We use different page table attributes depending on which CPU we
are running on:
- Non-XScale ARMv5 and earlier systems: The ARMv5 ARM documents four
possible mapping types (CB=00/01/10/11). We can't use any of the
cached memory types (CB=10/11), since that breaks coherency with
peripheral devices.
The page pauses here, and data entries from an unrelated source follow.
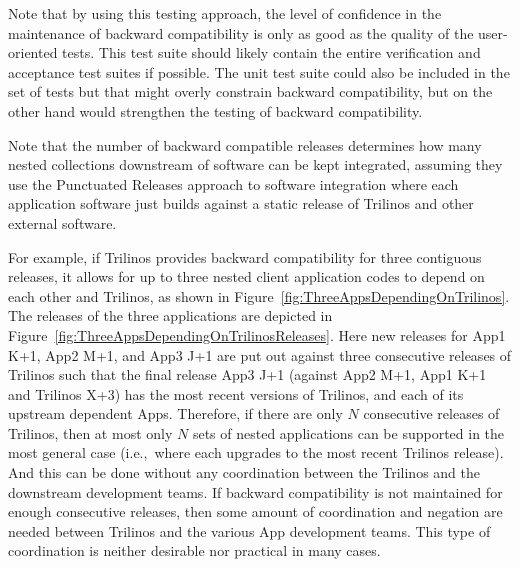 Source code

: \documentclass[11pt]{SANDreport}
\begin{document}
Note that by using this testing approach, the level of confidence in
the maintenance of backward compatibility is only as good as the quality
of the user-oriented tests.  This test suite
should likely contain the entire verification and acceptance test
suites if possible.  The unit test suite could also be included in the
set of tests but that might overly constrain backward compatibility,
but on the other hand would strengthen the testing of backward
compatibility.

Note that the number of backward compatible releases determines how
many nested collections downstream of software can be kept integrated,
assuming they use the Punctuated Releases approach to software
integration {}\cite{SoftwareIntegrationforCSE09} where each
application software just builds against a static release of Trilinos
and other external software.

For example, if Trilinos provides backward compatibility for three
contiguous releases, it allows for up to three nested client
application codes to depend on each other and Trilinos, as shown in
Figure~\ref{fig:ThreeAppsDependingOnTrilinos}.  The releases of the
three applications are depicted in
Figure~\ref{fig:ThreeAppsDependingOnTrilinosReleases}.  Here new
releases for App1 K+1, App2 M+1, and App3 J+1 are put out against
three consecutive releases of Trilinos such that the final release
App3 J+1 (against App2 M+1, App1 K+1 and Trilinos X+3) has the most
recent versions of Trilinos, and each of its upstream dependent Apps.
Therefore, if there are only $N$ consecutive releases of Trilinos,
then at most only $N$ sets of nested applications can be supported in
the most general case (i.e.,\ where each upgrades to the most recent
Trilinos release).  And this can be done without any coordination
between the Trilinos and the downstream development teams.  If
backward compatibility is not maintained for enough consecutive
releases, then some amount of coordination and negation are needed
between Trilinos and the various App development teams.  This type
of coordination is neither desirable nor practical in many cases.
\end{document}
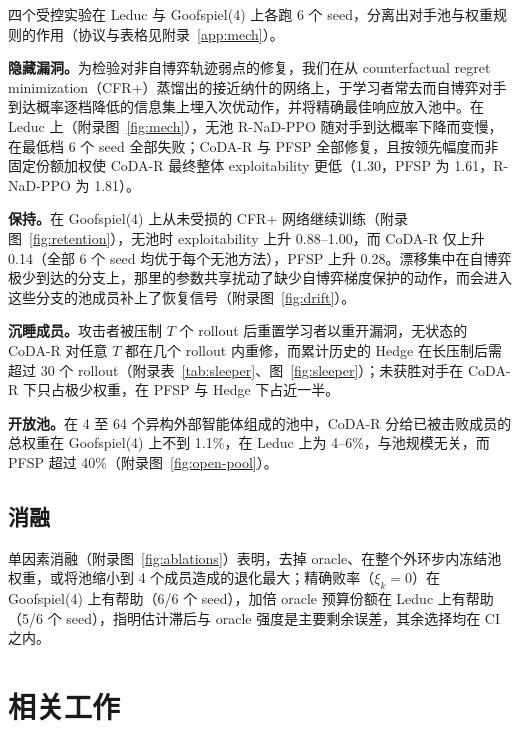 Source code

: \documentclass{article}
\theoremstyle{plain}
\theoremstyle{remark}
\newcommand{\codar}{CoDA-R}
\newcommand{\rnad}{R-NaD-PPO}
\begin{document}
四个受控实验在 Leduc 与 Goofspiel(4) 上各跑 6 个 seed，分离出对手池与权重规则的作用（协议与表格见附录~\ref{app:mech}）。

\textbf{隐藏漏洞。}为检验对非自博弈轨迹弱点的修复，我们在从 counterfactual regret minimization（CFR+）\citep{tammelin2014cfrplus}蒸馏出的接近纳什的网络上，于学习者常去而自博弈对手到达概率逐档降低的信息集上埋入次优动作，并将精确最佳响应放入池中。在 Leduc 上（附录图~\ref{fig:mech}），无池 \rnad{} 随对手到达概率下降而变慢，在最低档 6 个 seed 全部失败；\codar{} 与 PFSP 全部修复，且按领先幅度而非固定份额加权使 \codar{} 最终整体 exploitability 更低（1.30，PFSP 为 1.61，\rnad{} 为 1.81）。

\textbf{保持。}在 Goofspiel(4) 上从未受损的 CFR+ 网络继续训练（附录图~\ref{fig:retention}），无池时 exploitability 上升 0.88--1.00，而 \codar{} 仅上升 0.14（全部 6 个 seed 均优于每个无池方法），PFSP 上升 0.28。漂移集中在自博弈极少到达的分支上，那里的参数共享扰动了缺少自博弈梯度保护的动作，而会进入这些分支的池成员补上了恢复信号（附录图~\ref{fig:drift}）。

\textbf{沉睡成员。}攻击者被压制 $T$ 个 rollout 后重置学习者以重开漏洞，无状态的 \codar{} 对任意 $T$ 都在几个 rollout 内重修，而累计历史的 Hedge 在长压制后需超过 30 个 rollout（附录表~\ref{tab:sleeper}、图~\ref{fig:sleeper}）；未获胜对手在 \codar{} 下只占极少权重，在 PFSP 与 Hedge 下占近一半。

\textbf{开放池。}在 4 至 64 个异构外部智能体组成的池中，\codar{} 分给已被击败成员的总权重在 Goofspiel(4) 上不到 1.1\%，在 Leduc 上为 4--6\%，与池规模无关，而 PFSP 超过 40\%（附录图~\ref{fig:open-pool}）。

\subsection{消融}
\label{sec:exp-abl}

单因素消融（附录图~\ref{fig:ablations}）表明，去掉 oracle、在整个外环步内冻结池权重，或将池缩小到 4 个成员造成的退化最大；精确败率（$\xi_k=0$）在 Goofspiel(4) 上有帮助（6/6 个 seed），加倍 oracle 预算份额在 Leduc 上有帮助（5/6 个 seed），指明估计滞后与 oracle 强度是主要剩余误差，其余选择均在 CI 之内。

\section{相关工作}
\label{sec:related}
\end{document}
Both CB=00 and CB=01 are suitable for _wc, and
CB=01 (Uncached/Buffered) allows the hardware more freedom than
CB=00, so we'll use that.
(The ARMv5 ARM seems to suggest that CB=01 is allowed to delay stores
but isn't allowed to merge them, but there is no other mapping type
we can use that allows the hardware to delay and merge stores, so
we'll go with CB=01.)
- XScale v1/v2 (ARMv5): same as the ARMv5 case above, with the slight
difference that on these platforms, CB=01 actually _does_ allow
merging stores. (If you want noncoalescing bufferable behavior
on Xscale v1/v2, you need to use XCB=101.)
- Xscale v3 (ARMv5) and ARMv6+: on these systems, we use TEXCB=00100
mappings (Inner/Outer Uncacheable in xsc3 parlance, Uncached Normal
in ARMv6 parlance).
The ARMv6 ARM explicitly says that any accesses to Normal memory can
be merged, which makes Normal memory more suitable for _wc mappings
than Device or Strongly Ordered memory, as the latter two mapping
types are guaranteed to maintain transaction number, size and order.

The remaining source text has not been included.